▶ AIM OF THE TASK
Give back, exactly as written, the lines from the first line of the data below through the line with "What's an NTRIP", and omit the pictures.

SOURCE RECORDS section start

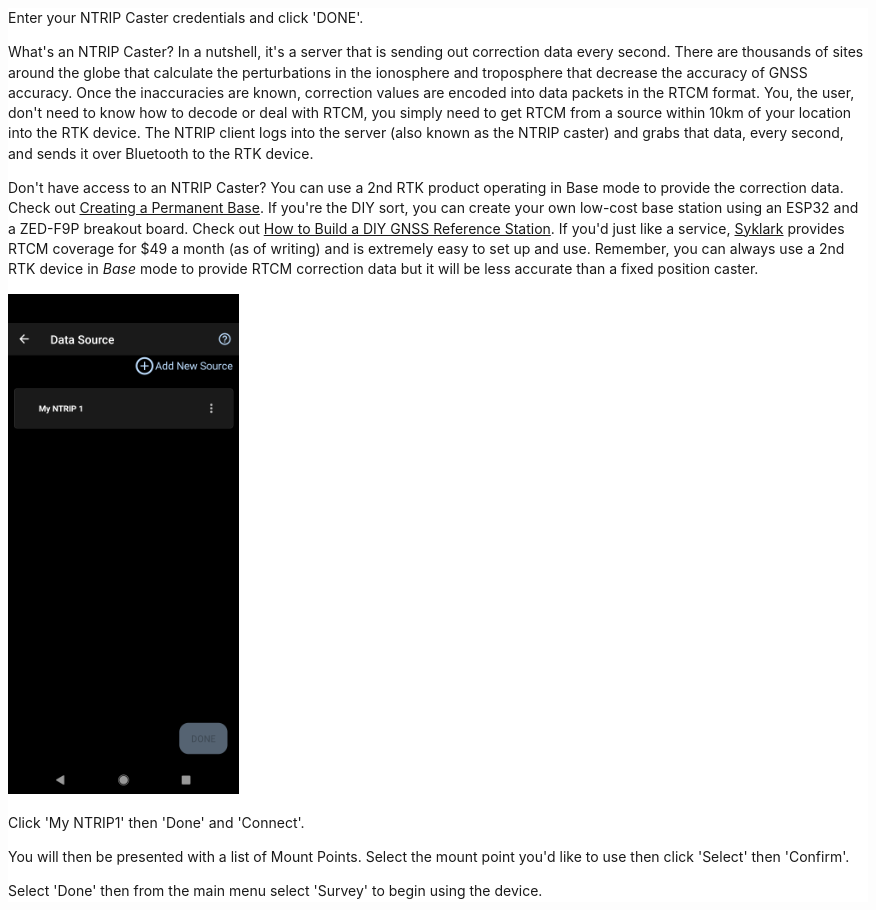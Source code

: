 Enter your NTRIP Caster credentials and click 'DONE'. 

What's an NTRIP Caster? In a nutshell, it's a server that is sending out correction data every second. There are thousands of sites around the globe that calculate the perturbations in the ionosphere and troposphere that decrease the accuracy of GNSS accuracy. Once the inaccuracies are known, correction values are encoded into data packets in the RTCM format. You, the user, don't need to know how to decode or deal with RTCM, you simply need to get RTCM from a source within 10km of your location into the RTK device. The NTRIP client logs into the server (also known as the NTRIP caster) and grabs that data, every second, and sends it over Bluetooth to the RTK device.

Don't have access to an NTRIP Caster? You can use a 2nd RTK product operating in Base mode to provide the correction data. Check out [Creating a Permanent Base](permanent_base.md). If you're the DIY sort, you can create your own low-cost base station using an ESP32 and a ZED-F9P breakout board. Check out [How to Build a DIY GNSS Reference Station](https://learn.sparkfun.com/tutorials/how-to-build-a-diy-gnss-reference-station). If you'd just like a service, [Syklark](https://www.swiftnav.com/skylark) provides RTCM coverage for $49 a month (as of writing) and is extremely easy to set up and use. Remember, you can always use a 2nd RTK device in *Base* mode to provide RTCM correction data but it will be less accurate than a fixed position caster.

![Selecting data source](img/FieldGenius/Field%20Genius%2011.png)

Click 'My NTRIP1' then 'Done' and 'Connect'. 

You will then be presented with a list of Mount Points. Select the mount point you'd like to use then click 'Select' then 'Confirm'.

Select 'Done' then from the main menu select 'Survey' to begin using the device.
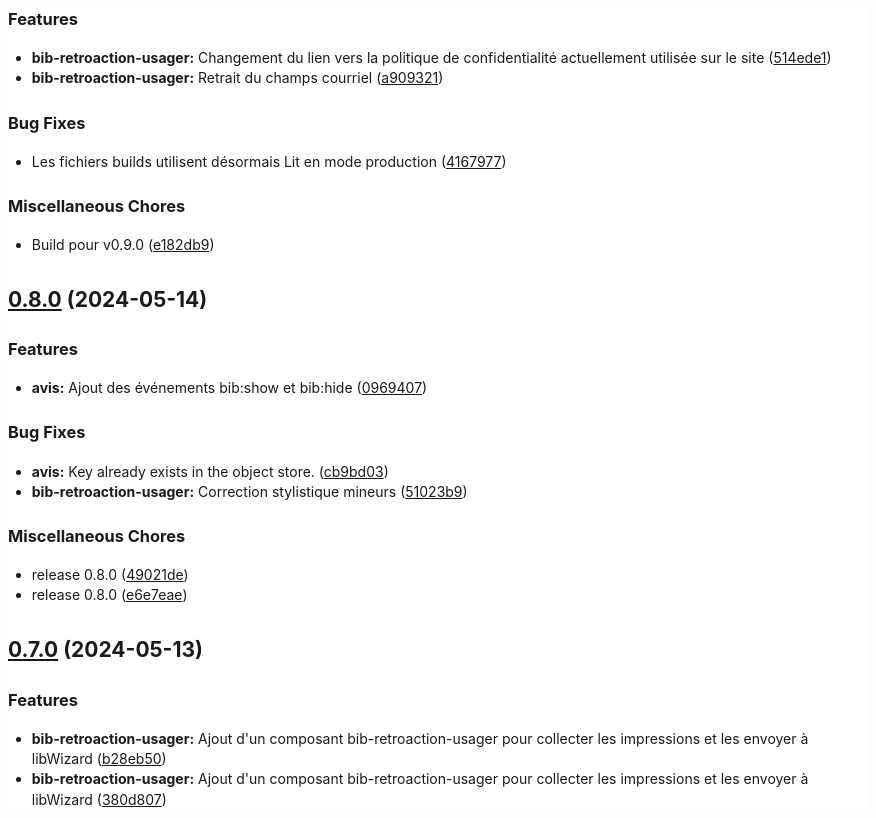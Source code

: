 
### Features

* **bib-retroaction-usager:** Changement du lien vers la politique de confidentialité actuellement utilisée sur le site ([514ede1](https://github.com/bibudem/ui/commit/514ede1808a9e7b5339cb126cea377aba74de6e1))
* **bib-retroaction-usager:** Retrait du champs courriel ([a909321](https://github.com/bibudem/ui/commit/a909321c436de01f35cb45ab61d9f29a424013ff))


### Bug Fixes

* Les fichiers builds utilisent désormais Lit en mode production ([4167977](https://github.com/bibudem/ui/commit/41679778eb249d7424d4eb24c32e4f07bedbb907))


### Miscellaneous Chores

* Build pour v0.9.0 ([e182db9](https://github.com/bibudem/ui/commit/e182db9e233357d5868444065a10464ee6e9188e))

## [0.8.0](https://github.com/bibudem/ui/compare/v0.7.0...v0.8.0) (2024-05-14)


### Features

* **avis:** Ajout des événements bib:show et bib:hide ([0969407](https://github.com/bibudem/ui/commit/0969407a549d6a1ecc50a2275b3720e7e9b9127a))


### Bug Fixes

* **avis:** Key already exists in the object store. ([cb9bd03](https://github.com/bibudem/ui/commit/cb9bd03e73c3e18f0da622dac168a2b1add87561))
* **bib-retroaction-usager:** Correction stylistique mineurs ([51023b9](https://github.com/bibudem/ui/commit/51023b9025e00442aca12b5bc65dd50b3e9e455a))


### Miscellaneous Chores

* release 0.8.0 ([49021de](https://github.com/bibudem/ui/commit/49021decf73cf934afbad0f2738465bdac115476))
* release 0.8.0 ([e6e7eae](https://github.com/bibudem/ui/commit/e6e7eaef7767830ff6b48ed2f13797016a1261cf))

## [0.7.0](https://github.com/bibudem/ui/compare/v0.6.2...v0.7.0) (2024-05-13)


### Features

* **bib-retroaction-usager:** Ajout d'un composant bib-retroaction-usager pour collecter les impressions et les envoyer à libWizard ([b28eb50](https://github.com/bibudem/ui/commit/b28eb50fb992f8e6dc1e30fcf81f41f20d51d43e))
* **bib-retroaction-usager:** Ajout d'un composant bib-retroaction-usager pour collecter les impressions et les envoyer à libWizard ([380d807](https://github.com/bibudem/ui/commit/380d8079c0fcf78a1b1914e9e1a6e96dad7432af))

SOURCE RECORDS section end

▶ RESULT
Source code

: Enter your NTRIP Caster credentials and click 'DONE'. 

What's an NTRIP Caster? In a nutshell, it's a server that is sending out correction data every second. There are thousands of sites around the globe that calculate the perturbations in the ionosphere and troposphere that decrease the accuracy of GNSS accuracy. Once the inaccuracies are known, correction values are encoded into data packets in the RTCM format. You, the user, don't need to know how to decode or deal with RTCM, you simply need to get RTCM from a source within 10km of your location into the RTK device. The NTRIP client logs into the server (also known as the NTRIP caster) and grabs that data, every second, and sends it over Bluetooth to the RTK device.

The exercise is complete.